If it’s a shared computer situation, why not just delete all inactive user profiles after “x” amount of days?
Posted on 01-04-2023 05:07 PM
Hello bro! We want to implement the auto delete download files on ALL accounts regardless if it's admin. just like the "deepfreeze" thing on windows. So as long as the device restarted, the download files should be deleted.
Posted on 01-04-2023 08:49 PM
Probably looking for more of a launch daemon then that you can have run after a reboot
Posted on 01-04-2023 01:36 AM
@TDManila Its recommended to follow @robjschroeder suggestion.

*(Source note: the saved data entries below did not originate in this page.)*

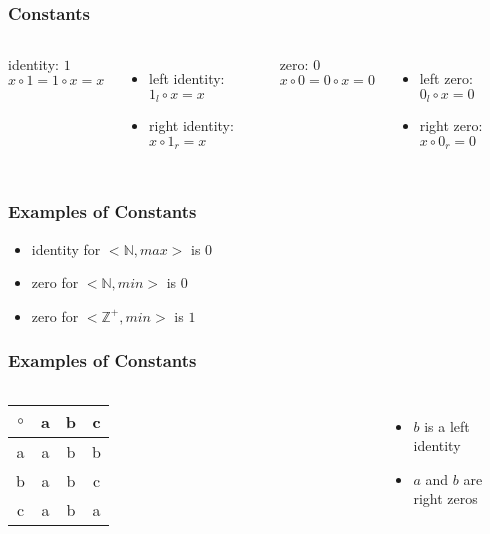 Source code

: \documentclass[dvipsnames]{beamer}
\begin{document}
\begin{frame}
  \frametitle{Constants}

  \begin{columns}
    \begin{definition}
      \alert{identity}: $1$\\
      $x \circ 1 = 1 \circ x = x$
    \end{definition}

    \begin{itemize}
      \item left identity: $1_l \circ x = x$
      \item right identity: $x \circ 1_r = x$
    \end{itemize}

    \pause
    \begin{definition}
      \alert{zero}: $0$\\
      $x \circ 0 = 0 \circ x = 0$
    \end{definition}

    \begin{itemize}
      \item left zero: $0_l \circ x = 0$
      \item right zero: $x \circ 0_r = 0$
    \end{itemize}
  \end{columns}
\end{frame}

\begin{frame}
  \frametitle{Examples of Constants}

  \begin{itemize}
    \item identity for $<\mathbb{N}, max>$ is $0$
    \item zero for $<\mathbb{N}, min>$ is $0$
    \item zero for $<\mathbb{Z}^+, min>$ is $1$
  \end{itemize}
\end{frame}

\begin{frame}
  \frametitle{Examples of Constants}

  \begin{columns}
    \begin{tabular}{c||c|c|c}
      $\circ$ & a & b & c\\\hline\hline
            a & a & b & b\\\hline
            b & a & b & c\\\hline
            c & a & b & a
    \end{tabular}

    \begin{itemize}
      \item $b$ is a left identity
      \item $a$ and $b$ are right zeros
    \end{itemize}
  \end{columns}
\end{frame}
\end{document}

How are you running the script? Login trigger? what does the policy logs show?
Thanks.
Posted on 01-04-2023 05:55 AM
Something like:
DAYS=$4
find /Users -type d -mtime +"$DAYS" -maxdepth 1 -not -path "/Users" -not -path "/Users/admin" -not -path "/Users/Shared" -exec rm -r "{}" \;
Posted on 01-04-2023 05:56 AM
And then just have a policy run this on a recurring check-in at whatever frequency you would like or works for you.